I suppose there are cases when somebody first consents, or reasonably appears to consent, then they fall unconscious during the act, then they wake up and OMG I WAS RAPED!!!11ONE1!! This type of “accidental rape” is possible, but I doubt it’s common: evidence suggests that the majority of rapes, including those enabled by victim intoxication, are committed by a small proportion of men who are serial rapists and often have other patterns of antisocial behaviors. These people typically understand that their behaviors violate laws and social norms, yet they do it anyway because they don’t care and believe (often correctly) that they can get away with it.
Yes, my point was that walking on your own has at least one well-known exception, and so of course no one would say that walking is any more than a fallible piece of evidence, a heuristic, a relatively reliable guide, a rule of thumb. You rephrasing it implied skepticism that it was ever fallible, so I brought up the exception (and particularly appropriate, note the mention of sex in the lede of the link).
As I said, there is some gray area. Some people can do things they later regret during alcoholic blackouts, but it doesn’t mean that they are completely incapable to exercise judgement in these circumstances. In fact, in most cases they would be still considered legally responsable for their actions.
Yep. Kill somebody, you’re still held wholly responsible. Consent to sex, on the other hand, is far too serious a matter.

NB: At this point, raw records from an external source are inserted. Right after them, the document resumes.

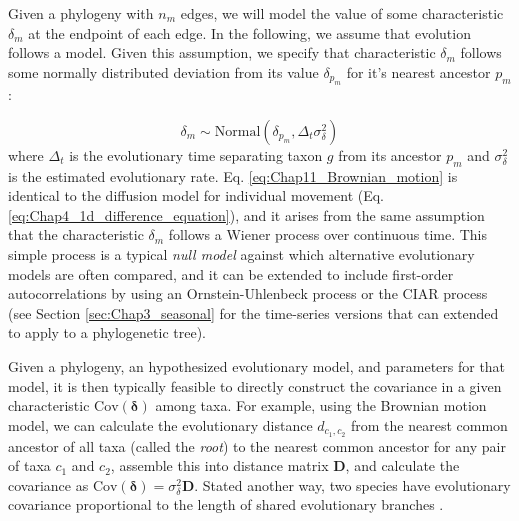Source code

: Given a phylogeny with \(n_m\) edges, we will model the value of some characteristic \(\delta_m\) at the endpoint of each edge.  In the following, we assume that evolution follows a  model.  Given this assumption, we specify that characteristic \(\delta_m\) follows some normally distributed deviation from its value \( \delta_{p_m} \) for it's nearest ancestor \(p_m\):

\begin{equation} \label{eq:Chap11_Brownian_motion}
    \delta_m \sim \mathrm{Normal}( \delta_{p_m}, \Delta_t \sigma_{\delta}^2 )
\end{equation}
where \( \Delta_t \) is the evolutionary time separating taxon \(g\) from its ancestor \(p_m\) and \( \sigma_{\delta}^2 \) is the estimated evolutionary rate. Eq. \ref{eq:Chap11_Brownian_motion} is identical to the diffusion model for individual movement (Eq. \ref{eq:Chap4_1d_difference_equation}), and it arises from the same assumption that the characteristic \(\delta_m\) follows a Wiener process over continuous time.  This simple process is a typical \textit{null model} against which alternative evolutionary models are often compared, and it can be extended to include first-order autocorrelations by using an Ornstein-Uhlenbeck process or the CIAR process (see Section \ref{sec:Chap3_seasonal} for the time-series versions that can extended to apply to a phylogenetic tree).

Given a phylogeny, an hypothesized evolutionary model, and parameters for that model, it is then typically feasible to directly construct the covariance in a given characteristic \(\mathrm{Cov}(\mathbf{\delta})\) among taxa.  For example, using the Brownian motion model, we can calculate the evolutionary distance \( d_{c_1,c_2} \) from the nearest common ancestor of all taxa (called the \textit{root}) to the nearest common ancestor for any pair of taxa \(c_1\) and \(c_2\), assemble this into distance matrix \(\mathbf{D}\), and calculate the covariance as \( \mathrm{Cov}(\mathbf{\delta}) = \sigma_{\delta}^2 \mathbf{D} \).  Stated another way, two species have evolutionary covariance proportional to the length of shared evolutionary branches \cite{harmon_phylogenetic_2018}.   

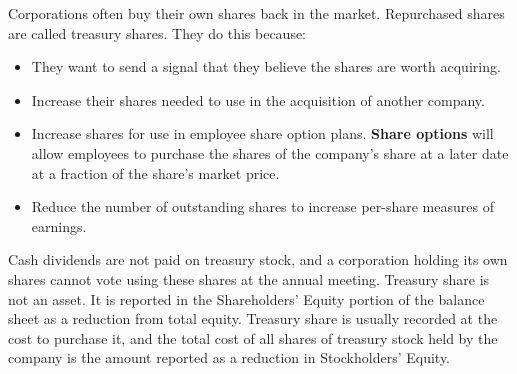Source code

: \documentclass[../main.tex]{subfiles}
\begin{document}
	Corporations often buy their own shares back in the market. Repurchased 
	shares are called treasury shares. They do this because:
	\begin{itemize}[noitemsep]
		\item They want to send a signal that they believe the shares are worth 
		acquiring.
		\item Increase their shares needed to use in the acquisition of 
		another company.
		\item Increase shares for use in employee share option plans. 
		\textbf{Share options} will allow employees to purchase the shares of 
		the company’s share at a later date at a fraction of the share’s market 
		price.
		\item Reduce the number of outstanding shares to increase per-share 
		measures of earnings.
	\end{itemize}
	
	Cash dividends are not paid on treasury stock, and a corporation holding 
	its own shares cannot vote using these shares at the annual meeting. 
	Treasury share is not an asset. It is reported in the Shareholders’ Equity 
	portion of the balance sheet as a reduction from total equity. Treasury 
	share is usually recorded at the cost to purchase it, and the total cost of 
	all shares of treasury stock held by the company is the amount reported as 
	a reduction in Stockholders’ Equity.
	
\end{document}
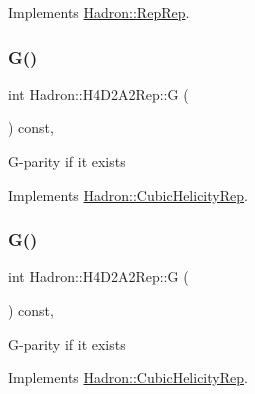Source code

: Implements \mbox{\hyperlink{structHadron_1_1RepRep_a92c8802e5ed7afd7da43ccfd5b7cd92b}{Hadron\+::\+Rep\+Rep}}.

\mbox{\label{structHadron_1_1H4D2A2Rep_a07c16e2dbfa9c820954f66f17b0a270d}} 
\subsubsection{\texorpdfstring{G()}{G()}\hspace{0.1cm}{\footnotesize\ttfamily [1/3]}}
{\footnotesize\ttfamily int Hadron\+::\+H4\+D2\+A2\+Rep\+::G (\begin{DoxyParamCaption}{ }\end{DoxyParamCaption}) const\hspace{0.3cm}{\ttfamily [inline]}, {\ttfamily [virtual]}}

G-\/parity if it exists 

Implements \mbox{\hyperlink{structHadron_1_1CubicHelicityRep_a50689f42be1e6170aa8cf6ad0597018b}{Hadron\+::\+Cubic\+Helicity\+Rep}}.

\mbox{\label{structHadron_1_1H4D2A2Rep_a07c16e2dbfa9c820954f66f17b0a270d}} 
\subsubsection{\texorpdfstring{G()}{G()}\hspace{0.1cm}{\footnotesize\ttfamily [2/3]}}
{\footnotesize\ttfamily int Hadron\+::\+H4\+D2\+A2\+Rep\+::G (\begin{DoxyParamCaption}{ }\end{DoxyParamCaption}) const\hspace{0.3cm}{\ttfamily [inline]}, {\ttfamily [virtual]}}

G-\/parity if it exists 

Implements \mbox{\hyperlink{structHadron_1_1CubicHelicityRep_a50689f42be1e6170aa8cf6ad0597018b}{Hadron\+::\+Cubic\+Helicity\+Rep}}.

\mbox{\label{structHadron_1_1H4D2A2Rep_a07c16e2dbfa9c820954f66f17b0a270d}} 
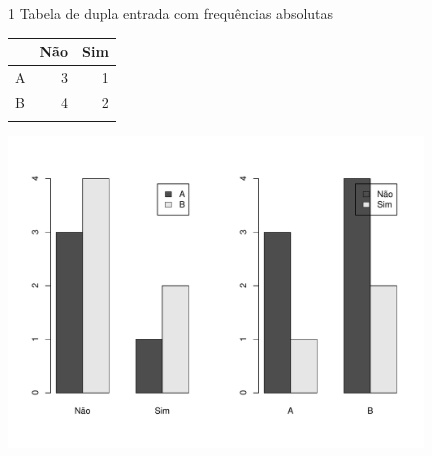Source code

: \documentclass[
  ignorenonframetext,
  serif,
  professionalfont,
  usenames,
  dvipsnames,
  aspectratio = 169]{beamer}
\def\beginAThirdColumn{\begin{minipage}{0.31\textwidth}}%
\def\beginTwoThirdsColumn{\begin{minipage}{0.64\textwidth}}%
\def\endColumns{\end{minipage}}%
\begin{document}
\begin{frame}{1 Tabela de dupla entrada com frequências absolutas}
\label{tabela-de-dupla-entrada-com-frequuxeancias-absolutas}
\beginAThirdColumn

\begin{longtable}[]{@{}lrr@{}}
\toprule\noalign{}
& Não & Sim \\
\midrule\noalign{}
\endhead
A & 3 & 1 \\
B & 4 & 2 \\
\bottomrule\noalign{}
\end{longtable}

\endColumns
\beginTwoThirdsColumn

\begin{center}\includegraphics[width=11cm]{exercicios-encontro2-solucao_files/figure-beamer/unnamed-chunk-16-1} \end{center}

\endColumns
\end{frame}
\end{document}

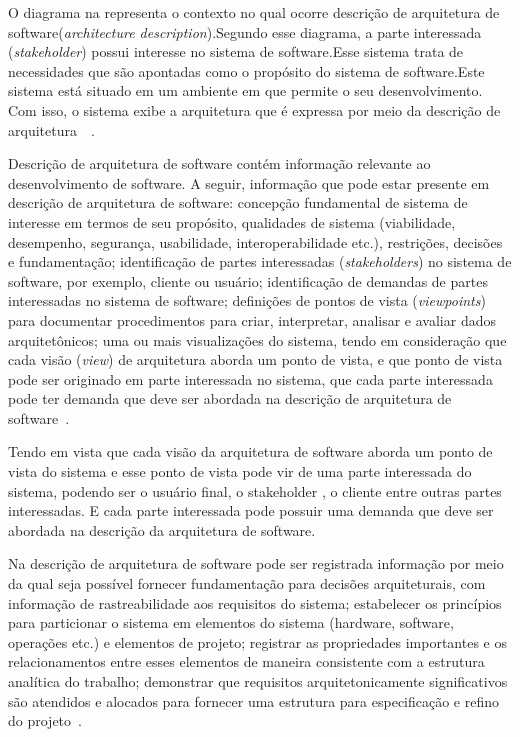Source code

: %

O diagrama na  representa o contexto no qual ocorre descrição de arquitetura de software(\emph{architecture description}).Segundo esse diagrama, a parte interessada (\emph{stakeholder}) possui interesse no sistema de software.Esse sistema trata de necessidades que são apontadas como o propósito do sistema de software.Este sistema está situado em um ambiente em que permite o seu desenvolvimento. Com isso, o sistema exibe a arquitetura que é expressa por meio da descrição de arquitetura~\cite{ISO_1471}~\cite{ISO_42010}. 

Descrição de arquitetura de software contém informação relevante ao desenvolvimento de software. A seguir, informação que pode estar presente em descrição de arquitetura de software: concepção fundamental de sistema de interesse em termos de seu propósito, qualidades de sistema (viabilidade, desempenho, segurança, usabilidade, interoperabilidade etc.), restrições, decisões e fundamentação; identificação de partes interessadas (\emph{stakeholders}) no sistema de software, por exemplo, cliente ou usuário; identificação de demandas de partes interessadas no sistema de software; definições de pontos de vista (\emph{viewpoints}) para documentar procedimentos para criar, interpretar, analisar e avaliar dados arquitetônicos; uma ou mais visualizações do sistema, tendo em consideração que cada visão (\emph{view}) de arquitetura aborda um ponto de vista, e que ponto de vista pode ser originado em parte interessada no sistema, que cada parte interessada pode ter demanda que deve ser abordada na descrição de arquitetura de software~\cite{ISO_15289}. 

Tendo em vista que cada visão da arquitetura de software aborda um ponto de vista do sistema e esse ponto de vista pode vir de uma parte interessada do sistema, podendo ser o usuário final, o stakeholder , o cliente entre outras partes interessadas. E cada parte interessada pode possuir uma demanda que deve ser abordada  na descrição da arquitetura de software. 

Na descrição de arquitetura de software pode ser registrada informação por meio da qual seja possível  fornecer fundamentação para decisões arquiteturais, com informação de rastreabilidade aos requisitos do sistema; estabelecer os princípios para particionar o sistema em elementos do sistema (hardware, software, operações etc.) e elementos de projeto; registrar as propriedades importantes e os relacionamentos entre esses elementos de maneira consistente com a estrutura analítica do trabalho; demonstrar que requisitos arquitetonicamente significativos são atendidos e alocados para fornecer uma estrutura para especificação e refino do projeto~\cite{ISO_15289}.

My general rule of thumb is thus: If you inebriate yourself, you’re responsible for everything you do under the influence of alcohol, including consent. Your responsibility for your actions precludes actions intended to deny your own responsibility.
Which is not to say that sex with an unconscious person isn’t rape; I limit myself strictly to those cases where the person does in fact give consent.
I don’t necessarily agree. It’s dangerous if there’s a grey zone and all parties sort of sidle into it and bad stuff happens, but I think it’s not bad to have a subset of parties for this purpose. A more socially acceptable and accessible version of play parties :)
If the norms were better articulated people could more clearly consent or opt out, but as it is I’d say it’s easier to treat drinking as its own thing and create such parties from scratch if you must have them.
Just to be clear I also find what happened in Steubenville unacceptable, then again I find a lot of sex related things unacceptable that you probably don’t.
Care to explain why [the Steubenville perpetrators should be convicted criminals]?
Their actions weren’t consensual among all the participants. The places in law or morality where non-consensual acts between private citizens are allowed are few and far between.
I’m aware of your hypothetical about high caste people wanting a huge physical space from lower caste people. That’s not about consent—that’s about what acts society requires consent to perform. Physical contact is a pretty clear line.
Whether it was “rape” depends on vagaries in the definitions in Ohio’s criminal code. That’s why I’m talking about the category of sexual assault.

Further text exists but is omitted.